Brooke rolled her eyes. There was no response to Jennifer’s advice sometimes.

“I just can’t believe your dad is putting you through this,” her friend continued. “A secret love child… if it weren’t so awful it would almost be romantic!”

“Are you serious? He’s turning this house into a freaking cable movie.”

“Cable movies are an excellent way for an actress to hone her instrument,” Jennifer said, reciting a line Brooke knew her father had fed her years ago after her Disney sitcom got canceled. “Actually, this is all kind of like A Pocketful of Danger.”

“Is that the one where the dude from CSI kidnaps you?”

“Duh, no. It’s the one where Susan Lucci plays my mom, and someone tries to kill us right around the time her four illegitimate children turn up.”

“You think this chick is going to try and kill me?” Brooke made a mental note to lock her shoe closet. Some of her stilettos could be deadly in psychotic Midwestern hands.

“Probably not, although I guess you might want to build up immunity to arsenic, in case she’s seen my movie.” A hopeful note crept into Jennifer’s voice. “Do you think she’s seen my movie?”

“That was a terrible movie,” Brooke said absently. “Um, except for your part.”

“Oooh, or maybe you could do what my character’s brother did in Pain River, when…”

“Jen, this is serious. It’s not something your IMDb page can fix,” Brooke snapped.

There was an audible gasp, which Brooke chose to ignore in favor of keeping things on her favorite subject: herself.

“I just don’t trust this person,” she continued. “The girl obviously hasn’t had a manicure in weeks. Nobody is that regular.”

“So you think the tragic dead mom is a scam?” Jennifer asked, her interest in melodrama overpowering the perceived insult to her résumé.

“Not really. But look how far Daddy’s pity has gotten her. She has to be up to something and I bet she won’t stop at crashing my party.”

“So what now?”

“I have a plan. Don’t I always?”

“You are an evil genius,” Jennifer agreed.

“Right? If only that were a section on the SATs.” Brooke sighed. “Okay, I have to run; I think the stress of dinner gave me crow’s feet that I should moisturize.”

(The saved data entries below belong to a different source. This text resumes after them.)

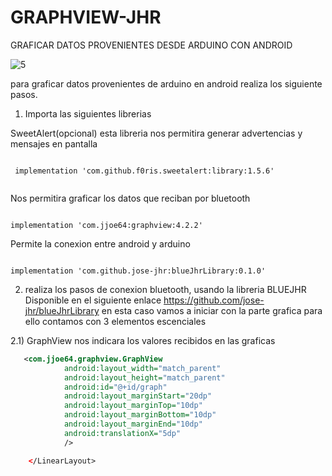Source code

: # GRAPHVIEW-JHR
GRAFICAR  DATOS PROVENIENTES DESDE ARDUINO CON ANDROID


![5](https://user-images.githubusercontent.com/66834393/177058447-7d51e8c5-ab95-44dd-8a31-81ef6b10263a.png)

para graficar datos provenientes de arduino en android realiza los siguiente pasos.



1) Importa las siguientes librerias

SweetAlert(opcional) esta libreria nos permitira generar advertencias y mensajes en pantalla

```

 implementation 'com.github.f0ris.sweetalert:library:1.5.6'
 
```

Nos permitira graficar los datos que reciban por bluetooth

```

implementation 'com.jjoe64:graphview:4.2.2'

```

Permite la conexion entre android y arduino

```

implementation 'com.github.jose-jhr:blueJhrLibrary:0.1.0'

```

2) realiza los pasos de conexion bluetooth, usando la libreria BLUEJHR Disponible en el siguiente enlace https://github.com/jose-jhr/blueJhrLibrary
en esta caso vamos a iniciar con la parte grafica para ello contamos con 3 elementos escenciales 

2.1) GraphView nos indicara los valores recibidos en las graficas 
```xml
   <com.jjoe64.graphview.GraphView
            android:layout_width="match_parent"
            android:layout_height="match_parent"
            android:id="@+id/graph"
            android:layout_marginStart="20dp"
            android:layout_marginTop="10dp"
            android:layout_marginBottom="10dp"
            android:layout_marginEnd="10dp"
            android:translationX="5dp"
            />

    </LinearLayout>
```


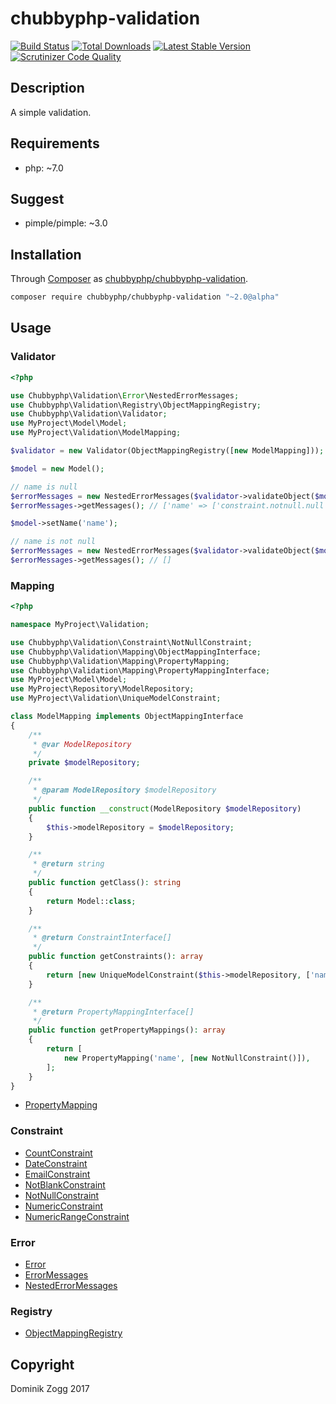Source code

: # chubbyphp-validation

[![Build Status](https://api.travis-ci.org/chubbyphp/chubbyphp-validation.png?branch=master)](https://travis-ci.org/chubbyphp/chubbyphp-validation)
[![Total Downloads](https://poser.pugx.org/chubbyphp/chubbyphp-validation/downloads.png)](https://packagist.org/packages/chubbyphp/chubbyphp-validation)
[![Latest Stable Version](https://poser.pugx.org/chubbyphp/chubbyphp-validation/v/stable.png)](https://packagist.org/packages/chubbyphp/chubbyphp-validation)
[![Scrutinizer Code Quality](https://scrutinizer-ci.com/g/chubbyphp/chubbyphp-validation/badges/quality-score.png?b=master)](https://scrutinizer-ci.com/g/chubbyphp/chubbyphp-validation/?branch=master)

## Description

A simple validation.

## Requirements

 * php: ~7.0

## Suggest

 * pimple/pimple: ~3.0

## Installation

Through [Composer](http://getcomposer.org) as [chubbyphp/chubbyphp-validation][1].

```sh
composer require chubbyphp/chubbyphp-validation "~2.0@alpha"
```

## Usage

### Validator

```php
<?php

use Chubbyphp\Validation\Error\NestedErrorMessages;
use Chubbyphp\Validation\Registry\ObjectMappingRegistry;
use Chubbyphp\Validation\Validator;
use MyProject\Model\Model;
use MyProject\Validation\ModelMapping;

$validator = new Validator(ObjectMappingRegistry([new ModelMapping]));

$model = new Model();

// name is null
$errorMessages = new NestedErrorMessages($validator->validateObject($model));
$errorMessages->getMessages(); // ['name' => ['constraint.notnull.null']]

$model->setName('name');

// name is not null
$errorMessages = new NestedErrorMessages($validator->validateObject($model));
$errorMessages->getMessages(); // []
```

### Mapping

```php
<?php

namespace MyProject\Validation;

use Chubbyphp\Validation\Constraint\NotNullConstraint;
use Chubbyphp\Validation\Mapping\ObjectMappingInterface;
use Chubbyphp\Validation\Mapping\PropertyMapping;
use Chubbyphp\Validation\Mapping\PropertyMappingInterface;
use MyProject\Model\Model;
use MyProject\Repository\ModelRepository;
use MyProject\Validation\UniqueModelConstraint;

class ModelMapping implements ObjectMappingInterface
{
    /**
     * @var ModelRepository
     */
    private $modelRepository;

    /**
     * @param ModelRepository $modelRepository
     */
    public function __construct(ModelRepository $modelRepository)
    {
        $this->modelRepository = $modelRepository;
    }

    /**
     * @return string
     */
    public function getClass(): string
    {
        return Model::class;
    }

    /**
     * @return ConstraintInterface[]
     */
    public function getConstraints(): array
    {
        return [new UniqueModelConstraint($this->modelRepository, ['name'])];
    }

    /**
     * @return PropertyMappingInterface[]
     */
    public function getPropertyMappings(): array
    {
        return [
            new PropertyMapping('name', [new NotNullConstraint()]),
        ];
    }
}
```

 * [PropertyMapping][2]

### Constraint

* [CountConstraint][20]
* [DateConstraint][21]
* [EmailConstraint][22]
* [NotBlankConstraint][23]
* [NotNullConstraint][24]
* [NumericConstraint][25]
* [NumericRangeConstraint][26]

### Error

* [Error][3]
* [ErrorMessages][4]
* [NestedErrorMessages][5]

### Registry

* [ObjectMappingRegistry][6]

## Copyright

Dominik Zogg 2017


[1]: https://packagist.org/packages/chubbyphp/chubbyphp-validation

[2]: doc/Mapping/PropertyMapping.md

[3]: doc/Error/Error.md
[4]: doc/Error/ErrorMessages.md
[5]: doc/Error/NestedErrorMessages.md
[6]: doc/Registry/ObjectMappingRegistry.md

[20]: doc/Constraint/CountConstraint.md
[21]: doc/Constraint/DateConstraint.md
[22]: doc/Constraint/EmailConstraint.md
[23]: doc/Constraint/NotBlankConstraint.md
[24]: doc/Constraint/NotNullConstraint.md
[25]: doc/Constraint/NumericConstraint.md
[26]: doc/Constraint/NumericRangeConstraint.md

“Stay strong,” Jennifer urged.

Brooke hung up the phone and threw it onto the pile of gossip magazines that sat on her floor. Brick’s face grinned up at her from the corner of one of the covers. She kicked at his expensively whitened mouth, creasing his incisors.

“Take that, Sperminator,” she muttered.

She’d exaggerated her confidence with Jennifer. It had taken considerable effort to be friendly to Molly at dinner, and Brooke wasn’t sure how long she could maintain the facade, even for Brick’s benefit. Sooner or later, lines had to be drawn. This was Brooke’s domain and she refused to cede territory to a dusty visitor from Planet Yawn.

Brooke needed to recharge, which meant spending some quality time in her sanctuary: her walk-in closet. She perched on the velvet stool next to her vanity and stared at the racks of designer dresses, gleaming pumps, and towers of archived shoe boxes. Bliss. She caught her own eye in the nearest of her four full-length mirrors and cocked her head. Usually, Brooke loved what she saw: tall, thin, naturally golden blonde. Being her mother’s clone had definite perks. But it hadn’t escaped her that Molly seemed to share Brick’s athletic build, bits of his smile, maybe even his hair color. No matter how long Brooke studied herself, she couldn’t find any trace of Brick except that they used the same shade of bronzer. Her prickles of resentment became full-on stabbing pains.

She shook her head. Negative thoughts wouldn’t do. She had to focus. If Brooke played these next few days right, her graceful, generous attitude would have Brick and Molly so thoroughly in the palm of her hand that they wouldn’t notice the knife in her other fist.

Buoyed, Brooke fluffed her hair and allowed herself to smile. She could do this. After all, she was Brooke Berlin, dammit. She was an actress—no, an Actress, capital A—and she would nail this role.